+++ Recorded information +++

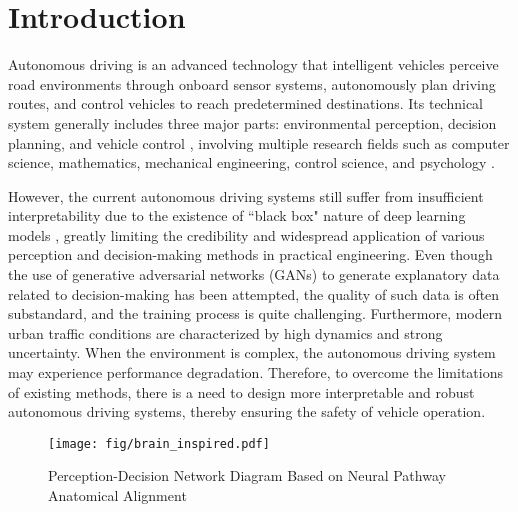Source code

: \section{Introduction}
\label{sec:intro}
\hspace{1pc}Autonomous driving \cite{urmson2008autonomous} is an advanced technology that intelligent vehicles perceive road environments through onboard sensor systems, autonomously plan driving routes, and control vehicles to reach predetermined destinations. 
Its technical system generally includes three major parts: environmental perception, decision planning, and vehicle control \cite{amini2020learning, montemerlo2008junior}, involving multiple research fields such as computer science, mathematics, mechanical engineering, control science, and psychology \cite{chen2015deepdriving}.


However, the current autonomous driving systems still suffer from insufficient interpretability due to the existence of ``black box" nature of deep learning models \cite{7979332}, greatly limiting the credibility and widespread application of various perception and decision-making methods in practical engineering. 
Even though the use of generative adversarial networks (GANs) \cite{zugner2020adversarial} to generate explanatory data related to decision-making has been attempted, the quality of such data is often substandard, and the training process is quite challenging. 
Furthermore, modern urban traffic conditions are characterized by high dynamics and strong uncertainty. 
When the environment is complex, the autonomous driving system may experience performance degradation. 
Therefore, to overcome the limitations of existing methods, there is a need to design more interpretable and robust autonomous driving systems, thereby ensuring the safety of vehicle operation.
\begin{figure}[t]
	\centering
	\texttt{[image: fig/brain\_inspired.pdf]}
	\caption{Perception-Decision Network Diagram Based on Neural Pathway Anatomical Alignment}
	\label{fig:fig1}
\end{figure}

+++

**Instructions for the task**
Set the data above down again exactly as given, with no pictures.

**Result for this exercise**
Source code

: \section{Introduction}
\label{sec:intro}
\hspace{1pc}Autonomous driving \cite{urmson2008autonomous} is an advanced technology that intelligent vehicles perceive road environments through onboard sensor systems, autonomously plan driving routes, and control vehicles to reach predetermined destinations. 
Its technical system generally includes three major parts: environmental perception, decision planning, and vehicle control \cite{amini2020learning, montemerlo2008junior}, involving multiple research fields such as computer science, mathematics, mechanical engineering, control science, and psychology \cite{chen2015deepdriving}.


However, the current autonomous driving systems still suffer from insufficient interpretability due to the existence of ``black box" nature of deep learning models \cite{7979332}, greatly limiting the credibility and widespread application of various perception and decision-making methods in practical engineering. 
Even though the use of generative adversarial networks (GANs) \cite{zugner2020adversarial} to generate explanatory data related to decision-making has been attempted, the quality of such data is often substandard, and the training process is quite challenging. 
Furthermore, modern urban traffic conditions are characterized by high dynamics and strong uncertainty. 
When the environment is complex, the autonomous driving system may experience performance degradation. 
Therefore, to overcome the limitations of existing methods, there is a need to design more interpretable and robust autonomous driving systems, thereby ensuring the safety of vehicle operation.
\begin{figure}[t]
	\centering
	\texttt{[image: fig/brain\_inspired.pdf]}
	\caption{Perception-Decision Network Diagram Based on Neural Pathway Anatomical Alignment}
	\label{fig:fig1}
\end{figure}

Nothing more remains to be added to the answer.